Not quite, I told her. I thanked her profusely and I left. I walked from the Trump Parc to Fifth Avenue and then passed the Trump Tower, this brown glass building whose cheap architecture bawls one word into the sky over a once beautiful avenue: greed.
Yet the man whose name is on it, Donald Trump, can stand and say that it is one of the wonders of the eye and everybody in this city of rich sheep cries out that, most certainly, the Trump Tower is true grandeur. Trump, in the crinkling of an eye, senses better than anyone the insecurity of people, that nobody knows whether anything is good or bad until they are told, and he is quite willing to tell them immediately. His instinct appears to tell him that people crumble quickly at the first show of bravado, particularly members of the media, which is the plural of mediocre. Trump cannot be blamed for taking advantage of people who love to be victims of press agentry. He will tell the shoe-shine boys of the press that he plans to have his Eastern Airlines shuttle fly into space, and they will treat it as exciting news. As far as getting publicity whenever he wants it, Trump is the white Al Sharpton.
He comes out of Jamaica, in Queens, and while he essentially runs crap games, the public associates him only with the highest buildings, the most fantastic dealings, personal presidential abilities, and with the heavyweight champion lounging in the outer office. In this, he becomes the second man from Jamaica who was able to maintain himself in a higher strata while conducting a common crap game. You must hear about the first. He was Dr. Phillip Lambert, who had a dental office on the second floor of a building under the el on Jamaica Avenue. Trump comes from the north side of Jamaica Avenue. Dr. Lambert regarded cavities as a nuisance. "I got the best hands in the world, what am I doing sticking them into some guy's mouth?"

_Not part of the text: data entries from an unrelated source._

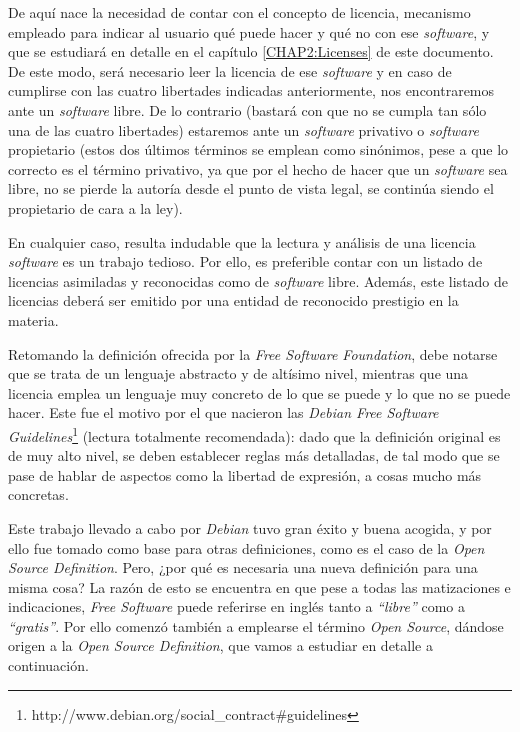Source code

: De aquí nace la necesidad de contar con el concepto de licencia, mecanismo
empleado para indicar al usuario qué puede hacer y qué no con ese
\textit{software}, y que se estudiará en detalle en el capítulo
\ref{CHAP2:Licenses} de este documento. De este modo, será necesario
leer la licencia de ese \textit{software} y en caso de cumplirse con las cuatro
libertades indicadas anteriormente, nos encontraremos ante un \textit{software}
libre. De lo contrario (bastará con que no se cumpla tan sólo una de las cuatro
libertades) estaremos ante un \textit{software} privativo o \textit{software}
propietario (estos dos últimos términos se emplean como sinónimos, pese a que lo
correcto es el término privativo, ya que por el hecho de hacer que un
\textit{software} sea libre, no se pierde la autoría desde el punto de vista
legal, se continúa siendo el propietario de cara a la ley).

En cualquier caso, resulta indudable que la lectura y análisis de una licencia
\textit{software} es un trabajo tedioso. Por ello, es preferible contar con un
listado de licencias asimiladas y reconocidas como de \textit{software} libre.
Además, este listado de licencias deberá ser emitido por una entidad de
reconocido prestigio en la materia.

Retomando la definición ofrecida por la \textit{Free Software Foundation}, debe
notarse que se trata de un lenguaje abstracto y de altísimo nivel, mientras que
una licencia emplea un lenguaje muy concreto de lo que se puede y lo que no se
puede hacer. Este fue el motivo por el que nacieron las \textit{Debian Free
Software Guidelines}\footnote{http://www.debian.org/social_contract#guidelines}
(lectura totalmente recomendada): dado que la definición original es de muy alto
nivel, se deben establecer reglas más detalladas, de tal modo que se pase de
hablar de aspectos como la libertad de expresión, a cosas mucho más concretas.

Este trabajo llevado a cabo por \textit{Debian} tuvo gran éxito y buena acogida,
y por ello fue tomado como base para otras definiciones, como es el caso de
la \textit{Open Source Definition}. Pero, ¿por qué es necesaria una nueva
definición para una misma cosa? La razón de esto se encuentra en que pese a
todas las matizaciones e indicaciones, \textit{Free Software} puede referirse en
inglés tanto a \textit{``libre''} como a \textit{``gratis''}. Por ello comenzó
también a emplearse el término \textit{Open Source}, dándose origen a la
\textit{Open Source Definition}, que vamos a estudiar en detalle a continuación.


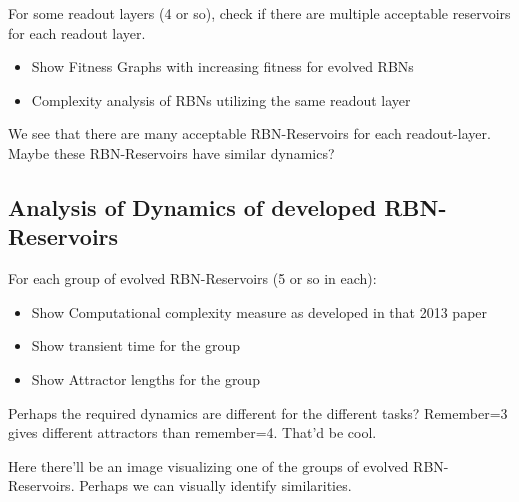 For some readout layers (4 or so), check if there are multiple acceptable reservoirs for each readout layer.

\begin{itemize}
  \item Show Fitness Graphs with increasing fitness for evolved RBNs
  \item Complexity analysis of RBNs utilizing the same readout layer
\end{itemize}

We see that there are many acceptable RBN-Reservoirs for each readout-layer.
Maybe these RBN-Reservoirs have similar dynamics?


\subsection{Analysis of Dynamics of developed RBN-Reservoirs}

For each group of evolved RBN-Reservoirs (5 or so in each):

\begin{itemize}
  \item Show Computational complexity measure as developed in that 2013 paper
  \item Show transient time for the group
  \item Show Attractor lengths for the group
\end{itemize}


Perhaps the required dynamics are different for the different tasks?
Remember=3 gives different attractors than remember=4. That'd be cool.


Here there'll be an image visualizing one of the groups of evolved RBN-Reservoirs.
Perhaps we can visually identify similarities.
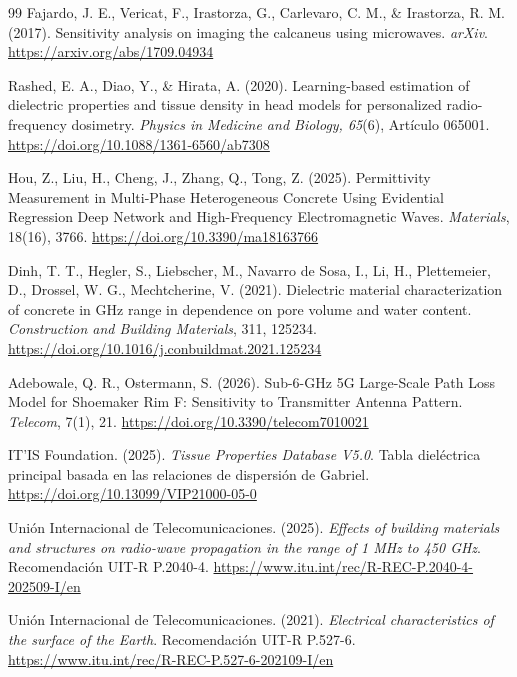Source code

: \begin{thebibliography}{99}
Fajardo, J. E., Vericat, F., Irastorza, G., Carlevaro, C. M., \& Irastorza, R. M. (2017). Sensitivity analysis on imaging the calcaneus using microwaves. \textit{arXiv}. \url{https://arxiv.org/abs/1709.04934}

Rashed, E. A., Diao, Y., \& Hirata, A. (2020). Learning-based estimation of dielectric properties and tissue density in head models for personalized radio-frequency dosimetry. \textit{Physics in Medicine and Biology, 65}(6), Artículo 065001. \url{https://doi.org/10.1088/1361-6560/ab7308}

Hou, Z., Liu, H., Cheng, J., Zhang, Q., Tong, Z. (2025). Permittivity Measurement in Multi-Phase Heterogeneous Concrete Using Evidential Regression Deep Network and High-Frequency Electromagnetic Waves. \textit{Materials}, 18(16), 3766. \url{https://doi.org/10.3390/ma18163766}

Dinh, T. T., Hegler, S., Liebscher, M., Navarro de Sosa, I., Li, H., Plettemeier, D., Drossel, W. G., Mechtcherine, V. (2021). Dielectric material characterization of concrete in GHz range in dependence on pore volume and water content. \textit{Construction and Building Materials}, 311, 125234. \url{https://doi.org/10.1016/j.conbuildmat.2021.125234}

Adebowale, Q. R., Ostermann, S. (2026). Sub-6-GHz 5G Large-Scale Path Loss Model for Shoemaker Rim F: Sensitivity to Transmitter Antenna Pattern. \textit{Telecom}, 7(1), 21. \url{https://doi.org/10.3390/telecom7010021}

IT'IS Foundation. (2025). \textit{Tissue Properties Database V5.0}. Tabla dieléctrica principal basada en las relaciones de dispersión de Gabriel. \url{https://doi.org/10.13099/VIP21000-05-0}

Unión Internacional de Telecomunicaciones. (2025). \textit{Effects of building materials and structures on radio-wave propagation in the range of 1 MHz to 450 GHz}. Recomendación UIT-R P.2040-4. \url{https://www.itu.int/rec/R-REC-P.2040-4-202509-I/en}

Unión Internacional de Telecomunicaciones. (2021). \textit{Electrical characteristics of the surface of the Earth}. Recomendación UIT-R P.527-6. \url{https://www.itu.int/rec/R-REC-P.527-6-202109-I/en}

\end{thebibliography}
\endgroup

His hands could make a pair of dice pirouette upon command. When a sucker would be steered into the waiting room, the Doc would throw his patient out and lock the door. In the waiting room, he had two magazine racks, whose sides would magically fold out and form a table, one end of which he jammed against the wall. Inside a magazine, Dr. Lambert kept a green felt cloth, which hewould throw on the table. When the sucker threw the dice down the table and up against the wall, he found he could not quite reach the dice by himself. Lambert, who kept a set of dice under his thumb, would oblige and throw dice back to the shooter. Dice that you could lose with. Lambert kept in the trunk of his car at least 3,000 sets of bad dice, for matching the dice in any game anywhere.

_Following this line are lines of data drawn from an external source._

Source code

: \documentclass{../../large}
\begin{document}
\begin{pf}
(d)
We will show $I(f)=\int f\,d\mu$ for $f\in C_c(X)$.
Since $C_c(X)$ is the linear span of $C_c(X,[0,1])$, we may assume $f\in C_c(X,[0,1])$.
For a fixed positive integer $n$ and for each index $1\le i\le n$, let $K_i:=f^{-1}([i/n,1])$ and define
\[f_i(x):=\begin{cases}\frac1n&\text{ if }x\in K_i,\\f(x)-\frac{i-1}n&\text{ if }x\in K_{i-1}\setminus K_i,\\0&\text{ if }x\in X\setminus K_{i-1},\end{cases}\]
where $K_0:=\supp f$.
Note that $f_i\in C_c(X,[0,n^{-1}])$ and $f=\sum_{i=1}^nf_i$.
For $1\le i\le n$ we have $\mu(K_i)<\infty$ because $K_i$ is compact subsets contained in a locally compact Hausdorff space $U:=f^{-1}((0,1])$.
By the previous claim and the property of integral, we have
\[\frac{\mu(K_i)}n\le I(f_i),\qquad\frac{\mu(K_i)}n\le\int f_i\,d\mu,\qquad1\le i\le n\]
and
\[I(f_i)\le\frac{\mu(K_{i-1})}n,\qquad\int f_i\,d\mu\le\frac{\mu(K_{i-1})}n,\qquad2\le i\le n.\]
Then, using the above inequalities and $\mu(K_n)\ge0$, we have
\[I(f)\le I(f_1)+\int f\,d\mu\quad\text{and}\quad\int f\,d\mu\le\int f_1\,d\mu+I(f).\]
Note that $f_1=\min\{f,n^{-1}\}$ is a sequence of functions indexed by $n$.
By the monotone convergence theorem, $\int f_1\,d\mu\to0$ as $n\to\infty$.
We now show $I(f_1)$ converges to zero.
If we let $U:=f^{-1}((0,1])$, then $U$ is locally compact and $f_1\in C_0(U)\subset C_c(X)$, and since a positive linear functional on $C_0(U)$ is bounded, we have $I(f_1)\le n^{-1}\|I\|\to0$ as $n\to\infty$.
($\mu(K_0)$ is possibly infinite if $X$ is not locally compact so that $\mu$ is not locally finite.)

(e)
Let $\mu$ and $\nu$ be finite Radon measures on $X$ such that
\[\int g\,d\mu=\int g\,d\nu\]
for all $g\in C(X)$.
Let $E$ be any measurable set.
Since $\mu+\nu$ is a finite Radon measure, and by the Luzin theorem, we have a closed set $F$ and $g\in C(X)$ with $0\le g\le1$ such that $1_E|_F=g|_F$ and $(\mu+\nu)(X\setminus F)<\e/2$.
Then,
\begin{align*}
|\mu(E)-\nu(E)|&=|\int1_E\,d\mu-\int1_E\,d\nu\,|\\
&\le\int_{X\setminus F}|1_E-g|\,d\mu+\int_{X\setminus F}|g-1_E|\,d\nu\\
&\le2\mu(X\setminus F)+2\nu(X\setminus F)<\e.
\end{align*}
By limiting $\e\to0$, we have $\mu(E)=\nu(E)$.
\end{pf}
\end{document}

Yet at all times, Lambert was considered a professional man. He was "Doctor Lambert" in the Three Star Diner downstairs, at the American Legion Hall, the Jamaica Jewish Center and at Knights of Columbus bazaars.
If passersby on Jamaica Avenue heard howls coming from Lambert's upstairs office they would assume that Lambert perhaps had just drilled through somebody's tongue. Actually, he was doing something much worse to a man, fleecing him of all he had. Once, a diner owner who claimed he had made over 4,000 ham and cheese sandwiches in his career, went up to Lambert's office for an hour and the Doc didn't even leave the guy with his rye bread.

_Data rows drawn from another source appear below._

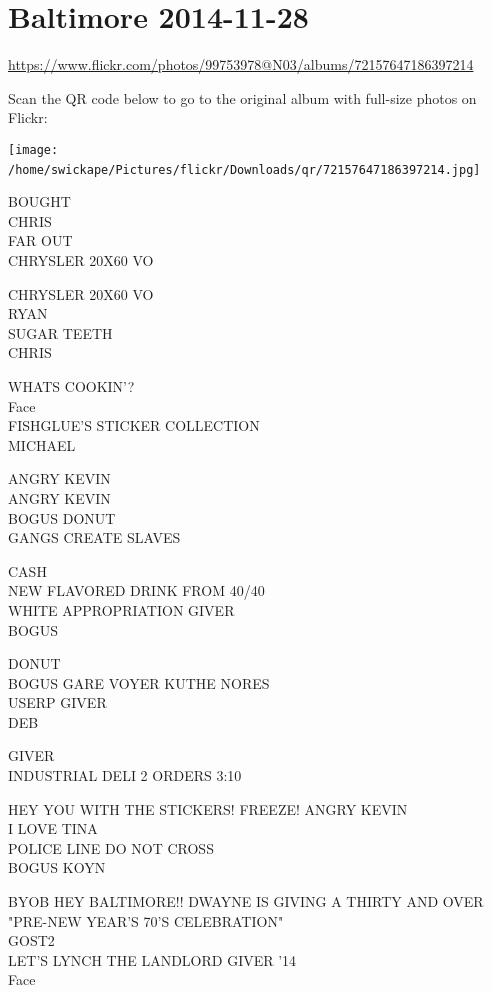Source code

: \documentclass[10pt,letterpaper]{article}
\begin{document}
\section*{Baltimore 2014-11-28}

\url{https://www.flickr.com/photos/99753978@N03/albums/72157647186397214}

Scan the QR code below to go to the original album with full-size photos on Flickr:

\texttt{[image: /home/swickape/Pictures/flickr/Downloads/qr/72157647186397214.jpg]}
\

BOUGHT\\
CHRIS\\
FAR OUT\\
CHRYSLER 20X60 VO

CHRYSLER 20X60 VO\\
RYAN\\
SUGAR TEETH\\
CHRIS

WHATS COOKIN'?\\
Face\\
FISHGLUE'S STICKER COLLECTION\\
MICHAEL

ANGRY KEVIN\\
ANGRY KEVIN\\
BOGUS DONUT\\
GANGS CREATE SLAVES

CASH\\
NEW FLAVORED DRINK FROM 40/40\\
WHITE APPROPRIATION GIVER\\
BOGUS

DONUT\\
BOGUS GARE VOYER KUTHE NORES\\
USERP GIVER\\
DEB

GIVER\\
INDUSTRIAL DELI 2 ORDERS 3:10

HEY YOU WITH THE STICKERS!  FREEZE!  ANGRY KEVIN\\
I LOVE TINA\\
POLICE LINE DO NOT CROSS\\
BOGUS KOYN

BYOB HEY BALTIMORE!! DWAYNE IS GIVING A THIRTY AND OVER "PRE{-}NEW YEAR'S 70'S CELEBRATION"\\
GOST2\\
LET'S LYNCH THE LANDLORD GIVER '14\\
Face
\end{document}
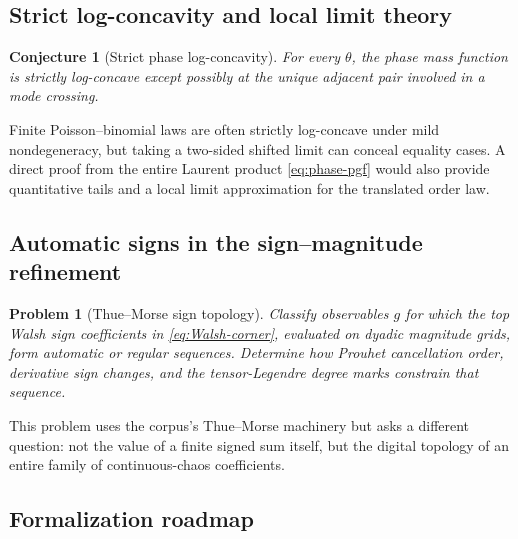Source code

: \documentclass[11pt,oneside]{article}
\newtheorem{conjecture}[theorem]{Conjecture}
\newtheorem{problem}[theorem]{Problem}
\theoremstyle{definition}
\theoremstyle{remark}
\begin{document}
\subsection{Strict log-concavity and local limit theory}

\begin{conjecture}[Strict phase log-concavity]
\label{conj:strict-logconcavity}
For every $\theta$, the phase mass function is strictly log-concave except
possibly at the unique adjacent pair involved in a mode crossing.
\end{conjecture}

Finite Poisson--binomial laws are often strictly log-concave under mild
nondegeneracy, but taking a two-sided shifted limit can conceal equality
cases.  A direct proof from the entire Laurent product
\eqref{eq:phase-pgf} would also provide quantitative tails and a local limit
approximation for the translated order law.

\subsection{Automatic signs in the sign--magnitude refinement}

\begin{problem}[Thue--Morse sign topology]
\label{prob:TM-sign-topology}
Classify observables $g$ for which the top Walsh sign coefficients in
\eqref{eq:Walsh-corner}, evaluated on dyadic magnitude grids, form automatic
or regular sequences.  Determine how Prouhet cancellation order, derivative
sign changes, and the tensor-Legendre degree marks constrain that sequence.
\end{problem}

This problem uses the corpus's Thue--Morse machinery but asks a different
question: not the value of a finite signed sum itself, but the digital topology
of an entire family of continuous-chaos coefficients.

\subsection{Formalization roadmap}
\end{document}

The second crap game operator from Jamaica, Donald Trump, left Jamaica and found a place, Atlantic City, where a crap game is legal and can be conducted honestly. Trump has a boardwalk joint whose casino is open to retired postal clerks, New Jersey wise guys and half the cocaine peddlers on the East Coast. Yet Trump walks around Manhattan as a magnate. Yesterday, he was busy buying an airline. And I was in one of his apartment buildings, where, if you first look at the advertisements, then at the apartments and ask the price, perhaps you receive a better idea of who he is than you do from newspapers or on television. The man is the best boaster of his time.